Milan - San Remo : l'indéchiffrable monument
Aux yeux du profane ou du néophyte, l'inscription de Milan-San Remo au cercle restreint des monuments du cyclisme international peut sembler un tantinet exagérée. Oui, la course est une classique aguichante, mais un simple coup d'œil superficiel à son parcours pourrait la dépouiller d'une partie de son prestige. Pas de pavés tranchants où viennent se briser les espoirs des futurs champions. Pas de monts flandriens où le peloton intrépide se voit contraint de mettre pied à terre avant d'avoir atteint le sommet de la bosse. Certes, le dernier tiers du parcours réserve quelques difficultés piquantes, de quoi saturer les muscles de toxines, après 300 kilomètres à humer l'air salin de la délicieuse côte Ligure. La Cipressa, ajout tardif du début des années 1980 (pour corser la conclusion de l'épreuve et combattre la monotonie du sprint massif) et bien entendu, le Poggio. Mais même la mythique colline qui surplombe les serres de la région n'est pas un juge de paix aussi impitoyable que le mur de Grammont ou la tranchée d'Arenberg. 3,7% de pente moyenne, pas de quoi faire des cauchemars, même chez les cyclotouristes. Imaginez les cadors du World Tour. D'ailleurs, plus qu'à désigner le vainqueur de Milan-San Remo, son ultime monticule sert souvent à comprendre qui sont ceux qui vont la perdre. Il reste alors une descente vertigineuse, très technique, puis une longue ligne droite où les audacieux échappés deviennent les proies en ligne de mire d'une meute de limiers féroces, généralement capables de leur mordre les mollets avant la ligne d'arrivée. À moins que vous ne vous appeliez Filippo Pozzato en 2006, auteur d'un des exploits les plus invraisemblables de ces fugitifs aux abois.

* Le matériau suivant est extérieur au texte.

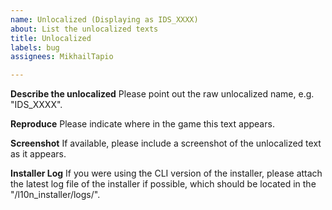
 ```yaml
---
name: Unlocalized (Displaying as IDS_XXXX)
about: List the unlocalized texts
title: Unlocalized
labels: bug
assignees: MikhailTapio

---
```


**Describe the unlocalized**
Please point out the raw unlocalized name, e.g. "IDS_XXXX".

**Reproduce**
Please indicate where in the game this text appears.

**Screenshot**
If available, please include a screenshot of the unlocalized text as it appears.

**Installer Log**
If you were using the CLI version of the installer, please attach the latest log file of the installer if possible, which should be located in the "<GamePath>/l10n_installer/logs/".
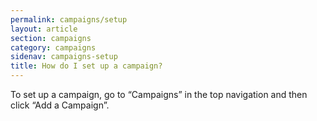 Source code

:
 ```yaml
---
permalink: campaigns/setup
layout: article
section: campaigns
category: campaigns
sidenav: campaigns-setup
title: How do I set up a campaign?
---
```


To set up a campaign, go to “Campaigns” in the top navigation and then click “Add a Campaign”.
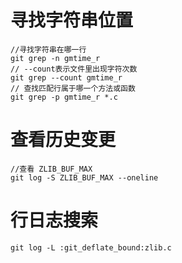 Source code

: # 寻找字符串位置

```
//寻找字符串在哪一行
git grep -n gmtime_r
// --count表示文件里出现字符次数
git grep --count gmtime_r
// 查找匹配行属于哪一个方法或函数
git grep -p gmtime_r *.c
```

# 查看历史变更

```
//查看 ZLIB_BUF_MAX
git log -S ZLIB_BUF_MAX --oneline
```

# 行日志搜索

```
git log -L :git_deflate_bound:zlib.c
```
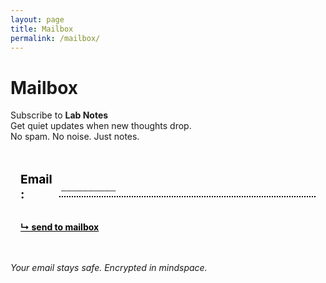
 ```yaml
---
layout: page
title: Mailbox
permalink: /mailbox/
---
```


# Mailbox

Subscribe to **Lab Notes**  
Get quiet updates when new thoughts drop.  
No spam. No noise. Just notes.

<form id="mailbox-form" action="https://formspree.io/f/your-form-id" method="POST">
  <label class="form-line">
    Email : <input type="email" name="email" placeholder="__________" required />
  </label>

  <div class="submit-line" onclick="document.getElementById('mailbox-form').submit();">
    ↳ send to mailbox
  </div>
</form>

_Your email stays safe. Encrypted in mindspace._

<style>
  :root {
    --bg: transparent;
    --fg-light: #000000;
    --fg-dark: #ffffff;
    --border-light: #000000;
    --border-dark: #ffffff;
    --hover-light: #333333;
    --hover-dark: #cccccc;
  }

  @media (prefers-color-scheme: dark) {
    :root {
      --fg: var(--fg-dark);
      --border: var(--border-dark);
      --hover: var(--hover-dark);
    }
  }

  @media (prefers-color-scheme: light) {
    :root {
      --fg: var(--fg-light);
      --border: var(--border-light);
      --hover: var(--hover-light);
    }
  }

  form {
    max-width: 600px;
    margin: 2rem auto;
    font-family: inherit;
    color: var(--fg);
    background-color: var(--bg);
    padding: 1rem;
  }

  .form-line {
    display: flex;
    align-items: center;
    font-weight: bold;
    font-size: 1.2rem;
    color: var(--fg);
  }

  input[type="email"] {
    background: transparent;
    border: none;
    border-bottom: 2px dotted var(--border);
    color: var(--fg);
    font-size: 1.2rem;
    padding: 0.2rem;
    width: 100%;
    margin-left: 0.5rem;
    font-family: inherit;
    outline: none;
    caret-color: var(--fg);
  }

  .submit-line {
    margin-top: 2rem;
    font-weight: bold;
    text-decoration: underline;
    color: var(--fg);
    cursor: pointer;
    display: inline-block;
    transition: color 0.3s ease;
  }

  .submit-line:hover {
    color: var(--hover);
  }
</style>
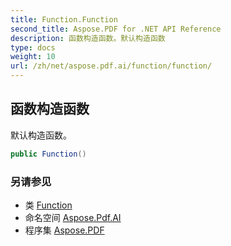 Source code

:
 ```yaml
---
title: Function.Function
second_title: Aspose.PDF for .NET API Reference
description: 函数构造函数。默认构造函数
type: docs
weight: 10
url: /zh/net/aspose.pdf.ai/function/function/
---
```

## 函数构造函数

默认构造函数。

```csharp
public Function()
```

### 另请参见

* 类 [Function](../)
* 命名空间 [Aspose.Pdf.AI](../../../aspose.pdf.ai/)
* 程序集 [Aspose.PDF](../../../) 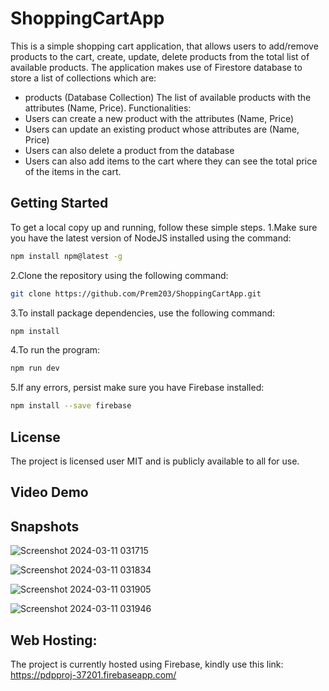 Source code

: # ShoppingCartApp
This is a simple shopping cart application, that allows users to add/remove products to the cart, create, update, delete products from the total list of available products. The application makes use of Firestore database to store a list of collections which are:

- products (Database Collection) The list of available products with the attributes (Name, Price). Functionalities:
- Users can create a new product with the attributes (Name, Price)
- Users can update an existing product whose attributes are (Name, Price)
- Users can also delete a product from the database
- Users can also add items to the cart where they can see the total price of the items in the cart.


## Getting Started
To get a local copy up and running, follow these simple steps.
1.Make sure you have the latest version of NodeJS installed using the command:

```bash
npm install npm@latest -g
```

2.Clone the repository using the following command:

```bash
git clone https://github.com/Prem203/ShoppingCartApp.git
```

3.To install package dependencies, use the following command:

```bash
npm install
```

4.To run the program:

```bash
npm run dev
```

5.If any errors, persist make sure you have Firebase installed:

```bash
npm install --save firebase
```

## License
The project is licensed user MIT and is publicly available to all for use.

## Video Demo

## Snapshots

![Screenshot 2024-03-11 031715](https://github.com/Prem203/ShoppingCartApp/assets/84282588/5fcaed26-dd91-4f8a-9d11-224216a0d2bd)

![Screenshot 2024-03-11 031834](https://github.com/Prem203/ShoppingCartApp/assets/84282588/9d1be2e3-d8ac-44f4-9767-32566e083ddf)

![Screenshot 2024-03-11 031905](https://github.com/Prem203/ShoppingCartApp/assets/84282588/4f7986e9-2c45-42a5-a70c-9b6f401882d4)

![Screenshot 2024-03-11 031946](https://github.com/Prem203/ShoppingCartApp/assets/84282588/4eeb03f6-f002-4287-9504-a14253373f36)


## Web Hosting:

The project is currently hosted using Firebase, kindly use this link:
https://pdpproj-37201.firebaseapp.com/
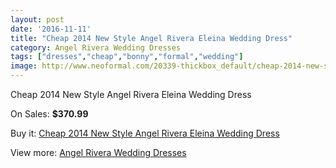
 ```yaml
---
layout: post
date: '2016-11-11'
title: "Cheap 2014 New Style Angel Rivera Eleina Wedding Dress"
category: Angel Rivera Wedding Dresses
tags: ["dresses","cheap","bonny","formal","wedding"]
image: http://www.neoformal.com/20339-thickbox_default/cheap-2014-new-style-angel-rivera-eleina-wedding-dress.jpg
---
```

Cheap 2014 New Style Angel Rivera Eleina Wedding Dress

On Sales: **$370.99**
<a href="https://www.neoformal.com/en/angel-rivera-wedding-dresses-2014/6475-cheap-2014-new-style-angel-rivera-eleina-wedding-dress.html"><amp-img layout="responsive" width="600" height="600" src="//www.neoformal.com/20339-thickbox_default/cheap-2014-new-style-angel-rivera-eleina-wedding-dress.jpg" alt="Cheap 2014 New Style Angel Rivera Eleina Wedding Dress 0" /></a>
<a href="https://www.neoformal.com/en/angel-rivera-wedding-dresses-2014/6475-cheap-2014-new-style-angel-rivera-eleina-wedding-dress.html"><amp-img layout="responsive" width="600" height="600" src="//www.neoformal.com/20340-thickbox_default/cheap-2014-new-style-angel-rivera-eleina-wedding-dress.jpg" alt="Cheap 2014 New Style Angel Rivera Eleina Wedding Dress 1" /></a>
<a href="https://www.neoformal.com/en/angel-rivera-wedding-dresses-2014/6475-cheap-2014-new-style-angel-rivera-eleina-wedding-dress.html"><amp-img layout="responsive" width="600" height="600" src="//www.neoformal.com/20341-thickbox_default/cheap-2014-new-style-angel-rivera-eleina-wedding-dress.jpg" alt="Cheap 2014 New Style Angel Rivera Eleina Wedding Dress 2" /></a>

Buy it: [Cheap 2014 New Style Angel Rivera Eleina Wedding Dress](https://www.neoformal.com/en/angel-rivera-wedding-dresses-2014/6475-cheap-2014-new-style-angel-rivera-eleina-wedding-dress.html "Cheap 2014 New Style Angel Rivera Eleina Wedding Dress")

View more: [Angel Rivera Wedding Dresses](https://www.neoformal.com/en/84-angel-rivera-wedding-dresses-2014 "Angel Rivera Wedding Dresses") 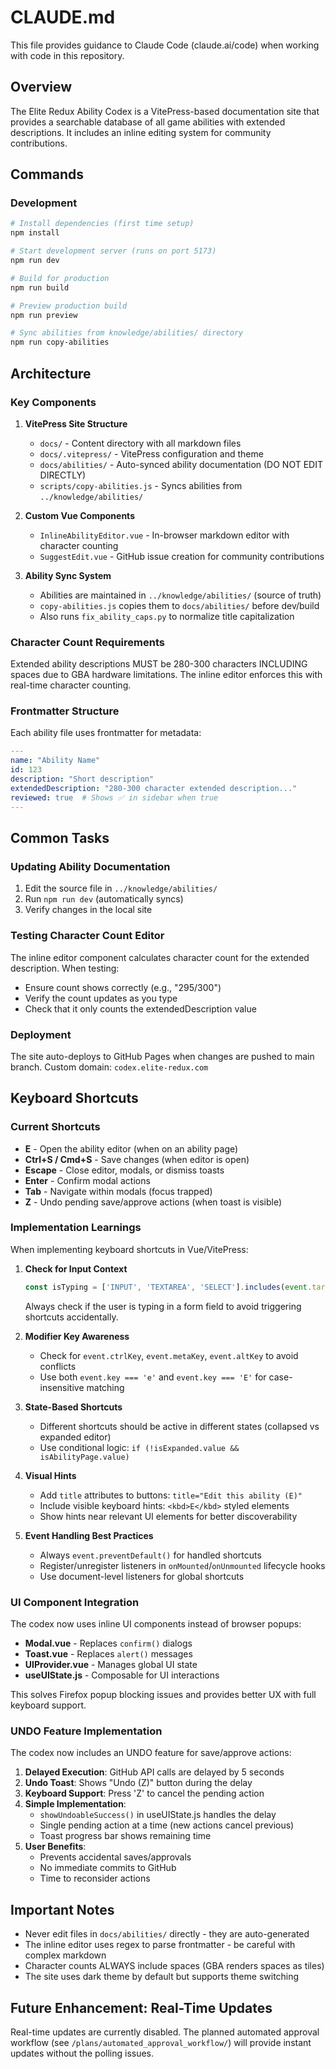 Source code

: # CLAUDE.md

This file provides guidance to Claude Code (claude.ai/code) when working with code in this repository.

## Overview

The Elite Redux Ability Codex is a VitePress-based documentation site that provides a searchable database of all game abilities with extended descriptions. It includes an inline editing system for community contributions.

## Commands

### Development
```bash
# Install dependencies (first time setup)
npm install

# Start development server (runs on port 5173)
npm run dev

# Build for production
npm run build

# Preview production build
npm run preview

# Sync abilities from knowledge/abilities/ directory
npm run copy-abilities
```

## Architecture

### Key Components

1. **VitePress Site Structure**
   - `docs/` - Content directory with all markdown files
   - `docs/.vitepress/` - VitePress configuration and theme
   - `docs/abilities/` - Auto-synced ability documentation (DO NOT EDIT DIRECTLY)
   - `scripts/copy-abilities.js` - Syncs abilities from `../knowledge/abilities/`

2. **Custom Vue Components**
   - `InlineAbilityEditor.vue` - In-browser markdown editor with character counting
   - `SuggestEdit.vue` - GitHub issue creation for community contributions

3. **Ability Sync System**
   - Abilities are maintained in `../knowledge/abilities/` (source of truth)
   - `copy-abilities.js` copies them to `docs/abilities/` before dev/build
   - Also runs `fix_ability_caps.py` to normalize title capitalization

### Character Count Requirements

Extended ability descriptions MUST be 280-300 characters INCLUDING spaces due to GBA hardware limitations. The inline editor enforces this with real-time character counting.

### Frontmatter Structure

Each ability file uses frontmatter for metadata:
```yaml
---
name: "Ability Name"
id: 123
description: "Short description"
extendedDescription: "280-300 character extended description..."
reviewed: true  # Shows ✅ in sidebar when true
---
```

## Common Tasks

### Updating Ability Documentation
1. Edit the source file in `../knowledge/abilities/`
2. Run `npm run dev` (automatically syncs)
3. Verify changes in the local site

### Testing Character Count Editor
The inline editor component calculates character count for the extended description. When testing:
- Ensure count shows correctly (e.g., "295/300")
- Verify the count updates as you type
- Check that it only counts the extendedDescription value

### Deployment
The site auto-deploys to GitHub Pages when changes are pushed to main branch. Custom domain: `codex.elite-redux.com`

## Keyboard Shortcuts

### Current Shortcuts
- **E** - Open the ability editor (when on an ability page)
- **Ctrl+S / Cmd+S** - Save changes (when editor is open)
- **Escape** - Close editor, modals, or dismiss toasts
- **Enter** - Confirm modal actions
- **Tab** - Navigate within modals (focus trapped)
- **Z** - Undo pending save/approve actions (when toast is visible)

### Implementation Learnings

When implementing keyboard shortcuts in Vue/VitePress:

1. **Check for Input Context**
   ```javascript
   const isTyping = ['INPUT', 'TEXTAREA', 'SELECT'].includes(event.target.tagName)
   ```
   Always check if the user is typing in a form field to avoid triggering shortcuts accidentally.

2. **Modifier Key Awareness**
   - Check for `event.ctrlKey`, `event.metaKey`, `event.altKey` to avoid conflicts
   - Use both `event.key === 'e'` and `event.key === 'E'` for case-insensitive matching

3. **State-Based Shortcuts**
   - Different shortcuts should be active in different states (collapsed vs expanded editor)
   - Use conditional logic: `if (!isExpanded.value && isAbilityPage.value)`

4. **Visual Hints**
   - Add `title` attributes to buttons: `title="Edit this ability (E)"`
   - Include visible keyboard hints: `<kbd>E</kbd>` styled elements
   - Show hints near relevant UI elements for better discoverability

5. **Event Handling Best Practices**
   - Always `event.preventDefault()` for handled shortcuts
   - Register/unregister listeners in `onMounted`/`onUnmounted` lifecycle hooks
   - Use document-level listeners for global shortcuts

### UI Component Integration

The codex now uses inline UI components instead of browser popups:
- **Modal.vue** - Replaces `confirm()` dialogs
- **Toast.vue** - Replaces `alert()` messages
- **UIProvider.vue** - Manages global UI state
- **useUIState.js** - Composable for UI interactions

This solves Firefox popup blocking issues and provides better UX with full keyboard support.

### UNDO Feature Implementation

The codex now includes an UNDO feature for save/approve actions:

1. **Delayed Execution**: GitHub API calls are delayed by 5 seconds
2. **Undo Toast**: Shows "Undo (Z)" button during the delay
3. **Keyboard Support**: Press 'Z' to cancel the pending action
4. **Simple Implementation**:
   - `showUndoableSuccess()` in useUIState.js handles the delay
   - Single pending action at a time (new actions cancel previous)
   - Toast progress bar shows remaining time
5. **User Benefits**:
   - Prevents accidental saves/approvals
   - No immediate commits to GitHub
   - Time to reconsider actions

## Important Notes

- Never edit files in `docs/abilities/` directly - they are auto-generated
- The inline editor uses regex to parse frontmatter - be careful with complex markdown
- Character counts ALWAYS include spaces (GBA renders spaces as tiles)
- The site uses dark theme by default but supports theme switching

## Future Enhancement: Real-Time Updates

Real-time updates are currently disabled. The planned automated approval workflow (see `/plans/automated_approval_workflow/`) will provide instant updates without the polling issues.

Milan-San Remo, celle que l'on surnomme "La Primavera" – c’est-à-dire "le printemps" en français… encore qu'il faille parfois raccourcir l'épreuve et endurer des conditions climatiques dantesques, comme en 2013, lorsque les coureurs effectuèrent une quarantaine de kilomètres dans leurs bus respectifs, pris dans une tempête homérique – est une épreuve qui sourit aux tacticiens, aux rouleurs capables d’absorber près de 300 bornes sans coup férir et de supporter une pression écrasante. Car ceux qui flanchent sous le poids du stress voient leur bolide futuriste se transformer en un véritable bloc de ciment aux roues carrées. Ce n’est pas un hasard si, à ce jour, Milan-San Remo reste la seule grande classique qui se refuse encore à l’ogre Tadej Pogačar, lui qui semble pourtant n’avoir qu’à se baisser pour récolter les lauriers, quand la compétition aiguise son appétit. Il ne suffit pas d’être bon, il ne suffit pas même d’être le meilleur pour triompher sur cette course. Indéchiffrable, séduisante et fascinante, Milan-San Remo peut aussi se révéler hautaine et trompeuse. Elle vous ensorcelle avant de vous éconduire sans ménagement. Un instant d’intimité avec elle, sur la plus haute marche du podium, est un privilège réservé à quelques élus triés sur le volet. Et il faut bien l’admettre : il est parfois difficile de comprendre pourquoi la belle a choisi de concéder ce tête-à-tête à Pierre plutôt qu'à Paul ou Jacques. Le mystère et le charme de "La Classicissima" restent intacts avant d'aborder sa cent-seizième édition, et la question de savoir si le prochain conquérant de celle qui fait tourner bien des têtes déclamera son amour en slovène n'est pas, pour une fois, qu'un exercice rhétorique. Énigmatique, frustrante mais somptueuse : voilà tout le paradoxe de Milan-San Remo.